Lawyers scare school districts.

***

This is where is gets really fuzzy for me. Was this parent the appointed voice of the community en masse? Was there a petition of disgust signed by more than half of the community en masse? No. But this one parent s.h.u.t. the learning d.o.w.n. And the media descended on the ludicrous claims...again. The media was satisfied and then some.

Since I know (because I am one) that NO administrator would EVER call in the media to report on this ridiculousness, this must have been a very powerful parent. Dun dun duhhhhhn.

And so well connected to the media, too. Hmmmm...

And so good at keeping their name a secret too.

If you are going to complain about something...OWN IT. Sign your name! Participate in the solutions to the problem. Only masked terrorists drop a bomb and run.

(Right here is where I digressed so far I actually copied it into its own blog...Hehehehe...coming later)

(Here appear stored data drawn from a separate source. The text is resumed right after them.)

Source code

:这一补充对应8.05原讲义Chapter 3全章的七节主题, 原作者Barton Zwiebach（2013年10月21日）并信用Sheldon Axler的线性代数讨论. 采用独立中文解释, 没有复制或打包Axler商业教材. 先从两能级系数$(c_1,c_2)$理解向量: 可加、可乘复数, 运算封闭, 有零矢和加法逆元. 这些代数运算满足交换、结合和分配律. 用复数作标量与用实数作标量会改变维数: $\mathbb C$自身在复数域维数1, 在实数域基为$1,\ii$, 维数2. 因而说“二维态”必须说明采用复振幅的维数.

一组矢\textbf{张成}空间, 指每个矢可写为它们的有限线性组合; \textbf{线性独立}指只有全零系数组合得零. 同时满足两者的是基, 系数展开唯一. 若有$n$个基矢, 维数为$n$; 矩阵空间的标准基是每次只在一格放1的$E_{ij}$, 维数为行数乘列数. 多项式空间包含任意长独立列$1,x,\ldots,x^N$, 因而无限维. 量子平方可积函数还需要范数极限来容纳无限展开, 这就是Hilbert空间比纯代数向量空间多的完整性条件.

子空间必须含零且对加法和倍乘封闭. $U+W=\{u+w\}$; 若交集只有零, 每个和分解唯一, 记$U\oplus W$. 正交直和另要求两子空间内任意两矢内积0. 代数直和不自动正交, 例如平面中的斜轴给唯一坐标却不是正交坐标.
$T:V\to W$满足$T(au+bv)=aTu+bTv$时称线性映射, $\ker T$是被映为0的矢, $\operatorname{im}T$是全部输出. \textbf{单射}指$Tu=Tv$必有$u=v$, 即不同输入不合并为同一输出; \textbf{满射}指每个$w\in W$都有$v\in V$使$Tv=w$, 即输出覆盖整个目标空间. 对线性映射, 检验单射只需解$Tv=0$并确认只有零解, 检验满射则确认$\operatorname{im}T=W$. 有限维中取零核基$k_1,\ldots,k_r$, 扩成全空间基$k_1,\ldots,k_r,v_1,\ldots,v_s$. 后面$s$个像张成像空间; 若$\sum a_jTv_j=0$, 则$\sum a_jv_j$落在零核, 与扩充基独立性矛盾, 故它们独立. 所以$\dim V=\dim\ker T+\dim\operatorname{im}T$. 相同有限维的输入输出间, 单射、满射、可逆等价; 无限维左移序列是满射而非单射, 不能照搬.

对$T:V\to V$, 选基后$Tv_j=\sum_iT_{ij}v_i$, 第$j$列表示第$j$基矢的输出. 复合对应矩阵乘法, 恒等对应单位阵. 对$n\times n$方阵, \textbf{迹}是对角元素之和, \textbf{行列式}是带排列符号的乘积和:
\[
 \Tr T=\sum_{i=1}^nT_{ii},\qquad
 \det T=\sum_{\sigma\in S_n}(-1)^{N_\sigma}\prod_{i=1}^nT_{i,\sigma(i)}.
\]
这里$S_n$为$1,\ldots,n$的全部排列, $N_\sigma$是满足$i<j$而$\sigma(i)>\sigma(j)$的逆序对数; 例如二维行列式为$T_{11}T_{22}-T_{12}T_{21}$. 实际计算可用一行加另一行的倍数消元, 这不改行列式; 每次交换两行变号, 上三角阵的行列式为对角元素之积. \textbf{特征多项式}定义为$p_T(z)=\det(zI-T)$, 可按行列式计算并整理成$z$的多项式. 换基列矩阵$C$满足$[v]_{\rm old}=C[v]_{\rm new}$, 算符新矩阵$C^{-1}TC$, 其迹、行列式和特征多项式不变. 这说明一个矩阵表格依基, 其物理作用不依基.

Let's get back on track. I'm not sure how far into the rehearsal process they were at Herriman, but they were standing in front of set pieces on the news, so I'm assuming it was far enough to give that brand new, first-year teacher a mighty anxiety attack or two. I feel so bad for her. She had the play approved BEFORE the new Jordan District policy had been put into place. She should have been okay to trust her Principal to know the community when she might not because she is brand new. 

She did what most teachers do.

Just for the education of those non-drama types that read this blog, this is how it's usually done: months in advance the teacher gave her play choices to her Principal and he/she approved it. After all, All Shook Up had been produced in Utah nine times before Herriman paid to rent the script. After she got permission from the Principal to go forward, she applied to the company that owns the script and they cashed her very big check (probably around $2000), and sent her the scripts. 

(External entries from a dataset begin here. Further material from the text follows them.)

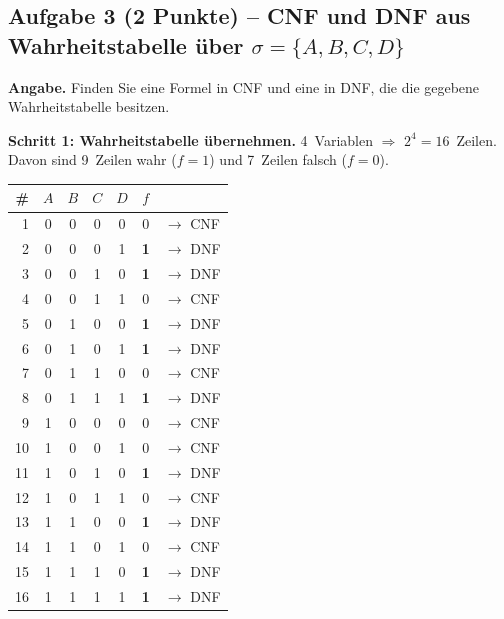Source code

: \documentclass[a4paper,12pt]{article}
\begin{document}
\newpage

\subsection*{Aufgabe 3 \textnormal{(2 Punkte)} -- CNF und DNF aus
Wahrheitstabelle \"uber $\sigma = \{A,B,C,D\}$}

\textbf{Angabe.} Finden Sie eine Formel in CNF und eine in DNF,
die die gegebene Wahrheitstabelle besitzen.

\medskip
\textbf{Schritt 1: Wahrheitstabelle \"ubernehmen.}
4~Variablen $\Rightarrow$ $2^4 = 16$~Zeilen.
Davon sind 9~Zeilen wahr ($f=1$) und 7~Zeilen falsch ($f=0$).

\begin{center}
\renewcommand{\arraystretch}{1.1}
\begin{tabular}{r|cccc|c|l}
\toprule
\# & $A$ & $B$ & $C$ & $D$ & $f$ & \\
\midrule
 1 & 0 & 0 & 0 & 0 & 0 & $\to$ CNF \\
 2 & 0 & 0 & 0 & 1 & \textbf{1} & $\to$ DNF \\
 3 & 0 & 0 & 1 & 0 & \textbf{1} & $\to$ DNF \\
 4 & 0 & 0 & 1 & 1 & 0 & $\to$ CNF \\
 5 & 0 & 1 & 0 & 0 & \textbf{1} & $\to$ DNF \\
 6 & 0 & 1 & 0 & 1 & \textbf{1} & $\to$ DNF \\
 7 & 0 & 1 & 1 & 0 & 0 & $\to$ CNF \\
 8 & 0 & 1 & 1 & 1 & \textbf{1} & $\to$ DNF \\
 9 & 1 & 0 & 0 & 0 & 0 & $\to$ CNF \\
10 & 1 & 0 & 0 & 1 & 0 & $\to$ CNF \\
11 & 1 & 0 & 1 & 0 & \textbf{1} & $\to$ DNF \\
12 & 1 & 0 & 1 & 1 & 0 & $\to$ CNF \\
13 & 1 & 1 & 0 & 0 & \textbf{1} & $\to$ DNF \\
14 & 1 & 1 & 0 & 1 & 0 & $\to$ CNF \\
15 & 1 & 1 & 1 & 0 & \textbf{1} & $\to$ DNF \\
16 & 1 & 1 & 1 & 1 & \textbf{1} & $\to$ DNF \\
\bottomrule
\end{tabular}
\end{center}
\end{document}
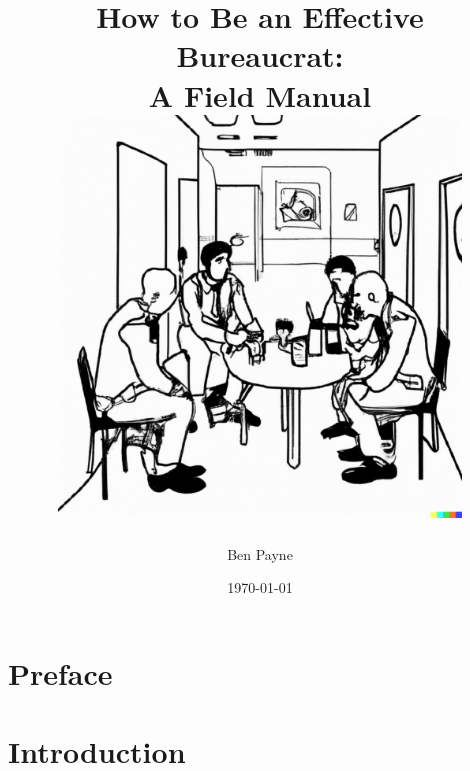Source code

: \documentclass{book}
\title{How to Be an Effective Bureaucrat:\\
A Field Manual\\
\vfill
\includegraphics[width=0.8\textwidth]{images/bureaucrat_empathizing_with_coworkers_in_office_breakroom.pdf}
}
\author{Ben Payne}
\date{\today}
\begin{document}





\begin{titlepage}
\maketitle
\thispagestyle{empty}
\end{titlepage}
\clearpage

\frontmatter %

\clearpage

\dominitoc %
\hypertarget{contents}{}
\tableofcontents

\chapter{Preface}
\clearpage

\mainmatter %



\newif\ifpageref
\newif\ifsectionref
\pagereffalse
\sectionreffalse

\newtoggle{pageref}
\newtoggle{sectionref}

\togglefalse{pageref}
\togglefalse{sectionref}



\chapter{Introduction\label{sec:introduction}}
\minitoc
  
\end{document}
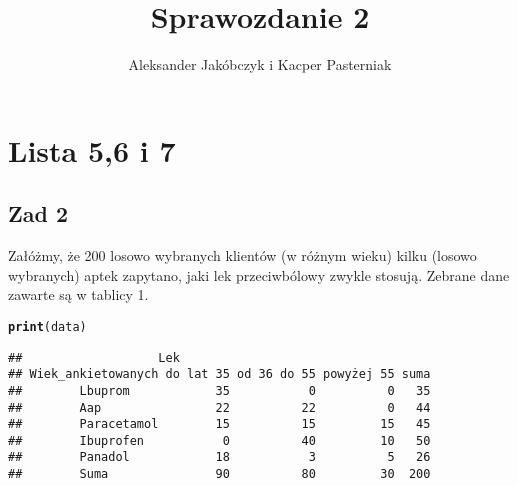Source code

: \documentclass[12pt]{mwart}\usepackage[]{graphicx}\usepackage[]{color}
\title{Sprawozdanie 2}
\author{Aleksander Jakóbczyk i Kacper Pasterniak}
\date{}
\makeatletter
\newcommand{\hlstd}[1]{\textcolor[rgb]{0.345,0.345,0.345}{#1}}%
\newcommand{\hlkwd}[1]{\textcolor[rgb]{0.737,0.353,0.396}{\textbf{#1}}}%
\newenvironment{kframe}{%
 \def\at@end@of@kframe{}%
 \ifinner\ifhmode%
  \def\at@end@of@kframe{\end{minipage}}%
  \begin{minipage}{\columnwidth}%
 \fi\fi%
 \def\FrameCommand##1{\hskip\@totalleftmargin \hskip-\fboxsep
 \colorbox{shadecolor}{##1}\hskip-\fboxsep
     \hskip-\linewidth \hskip-\@totalleftmargin \hskip\columnwidth}%
 \MakeFramed {\advance\hsize-\width
   \@totalleftmargin\z@ \linewidth\hsize
   \@setminipage}}%
 {\par\unskip\endMakeFramed%
 \at@end@of@kframe}
\newenvironment{knitrout}{}{} %
\makeatother
\begin{document}
\maketitle



\section*{Lista 5,6 i 7}
\subsection*{Zad 2}
Załóżmy, że 200 losowo wybranych klientów (w różnym wieku) kilku (losowo wybranych) aptek zapytano, jaki lek przeciwbólowy zwykle stosują. Zebrane dane zawarte
są w tablicy 1.



\begin{knitrout}
\color{fgcolor}\begin{kframe}
\begin{alltt}
\hlkwd{print}\hlstd{(data)}
\end{alltt}
\begin{verbatim}
##                   Lek
## Wiek_ankietowanych do lat 35 od 36 do 55 powyżej 55 suma
##        Lbuprom            35           0          0   35
##        Aap                22          22          0   44
##        Paracetamol        15          15         15   45
##        Ibuprofen           0          40         10   50
##        Panadol            18           3          5   26
##        Suma               90          80         30  200
\end{verbatim}
\end{kframe}
\end{knitrout}
\end{document}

You can't just pick a musical or play and do it. Someone wrote that script, music and orchestration. You have to PAY all those people to use their work. Big licensing companies manage those contracts, advertise it, distribute it... they fight for your business. I have the upper hand, I am the customer. Every playwright wants people to pay to use their script. Except Neil Simon...but that's another blog.

Not all musicals are "up for grabs." I LOVE it when people say "I think you should do WICKED! I saw it four times at the Capitol Theatre and you should do that next!" To simplify this explanation let me just say, new shows, blockbusters (Wicked, Lion King...) that are still selling out on Broadway years and years into a run, are "restricted" to Broadway only until they start to lose money and then they are opened up to us amateur pee-ons. So if you see a high school producing a full-length version of Wicked, that teacher is on her way to the big doll house, if you know what I mean.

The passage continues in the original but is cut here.